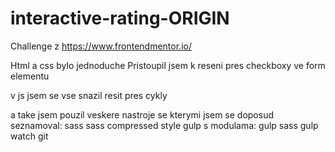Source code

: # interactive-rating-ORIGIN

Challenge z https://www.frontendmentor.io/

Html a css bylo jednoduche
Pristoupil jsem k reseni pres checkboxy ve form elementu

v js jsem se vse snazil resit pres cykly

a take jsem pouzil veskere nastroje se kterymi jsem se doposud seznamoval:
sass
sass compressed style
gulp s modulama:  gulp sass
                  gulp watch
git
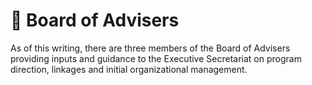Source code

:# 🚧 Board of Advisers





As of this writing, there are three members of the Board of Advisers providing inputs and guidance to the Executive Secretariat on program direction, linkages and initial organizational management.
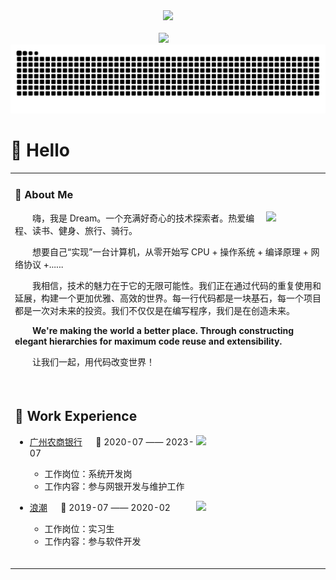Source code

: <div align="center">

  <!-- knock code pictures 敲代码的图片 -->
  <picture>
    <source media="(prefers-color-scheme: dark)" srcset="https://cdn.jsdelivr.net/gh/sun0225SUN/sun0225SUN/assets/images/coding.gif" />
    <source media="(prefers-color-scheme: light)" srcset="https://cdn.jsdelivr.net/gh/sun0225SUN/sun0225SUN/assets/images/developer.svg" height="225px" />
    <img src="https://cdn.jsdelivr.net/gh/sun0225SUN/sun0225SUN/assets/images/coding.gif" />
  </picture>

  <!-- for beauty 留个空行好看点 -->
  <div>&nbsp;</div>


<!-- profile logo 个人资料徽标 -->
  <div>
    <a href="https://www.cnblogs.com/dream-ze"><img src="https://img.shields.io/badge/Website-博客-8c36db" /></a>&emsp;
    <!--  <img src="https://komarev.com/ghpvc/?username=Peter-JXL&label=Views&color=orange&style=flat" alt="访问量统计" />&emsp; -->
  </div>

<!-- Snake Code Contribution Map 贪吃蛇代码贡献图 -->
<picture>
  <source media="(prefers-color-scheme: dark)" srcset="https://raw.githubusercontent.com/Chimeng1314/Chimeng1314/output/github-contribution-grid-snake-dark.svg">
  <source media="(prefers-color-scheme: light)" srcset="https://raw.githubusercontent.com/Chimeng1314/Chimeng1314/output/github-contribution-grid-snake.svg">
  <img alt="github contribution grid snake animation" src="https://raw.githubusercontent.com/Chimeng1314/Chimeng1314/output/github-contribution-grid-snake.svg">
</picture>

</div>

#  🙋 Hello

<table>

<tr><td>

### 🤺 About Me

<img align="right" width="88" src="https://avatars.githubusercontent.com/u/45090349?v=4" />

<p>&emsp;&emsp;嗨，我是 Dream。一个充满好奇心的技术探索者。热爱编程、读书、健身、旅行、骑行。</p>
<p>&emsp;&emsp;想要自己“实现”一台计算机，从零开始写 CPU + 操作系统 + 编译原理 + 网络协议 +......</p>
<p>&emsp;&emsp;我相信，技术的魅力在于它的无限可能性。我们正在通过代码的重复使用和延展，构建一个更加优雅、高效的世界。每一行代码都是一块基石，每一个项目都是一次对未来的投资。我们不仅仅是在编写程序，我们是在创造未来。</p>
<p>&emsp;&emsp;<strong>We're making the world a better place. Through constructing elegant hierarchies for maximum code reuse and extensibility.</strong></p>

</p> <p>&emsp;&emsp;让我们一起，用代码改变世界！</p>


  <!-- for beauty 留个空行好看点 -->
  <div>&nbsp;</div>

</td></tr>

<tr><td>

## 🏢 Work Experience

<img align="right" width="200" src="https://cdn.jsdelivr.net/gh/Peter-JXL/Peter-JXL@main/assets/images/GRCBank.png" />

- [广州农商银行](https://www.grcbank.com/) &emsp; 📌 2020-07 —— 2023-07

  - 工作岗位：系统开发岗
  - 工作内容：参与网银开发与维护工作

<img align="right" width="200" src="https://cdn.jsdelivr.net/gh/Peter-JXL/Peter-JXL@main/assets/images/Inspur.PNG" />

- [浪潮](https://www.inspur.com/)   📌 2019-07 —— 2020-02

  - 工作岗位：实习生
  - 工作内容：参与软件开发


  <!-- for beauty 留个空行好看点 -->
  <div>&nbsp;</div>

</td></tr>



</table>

__________

# [Task objective]
Above are some records. Copy each of their lines that holds the string "light".

# [Response to this exercise]
    <source media="(prefers-color-scheme: light)" srcset="https://cdn.jsdelivr.net/gh/sun0225SUN/sun0225SUN/assets/images/developer.svg" height="225px" />
  <source media="(prefers-color-scheme: light)" srcset="https://raw.githubusercontent.com/Chimeng1314/Chimeng1314/output/github-contribution-grid-snake.svg">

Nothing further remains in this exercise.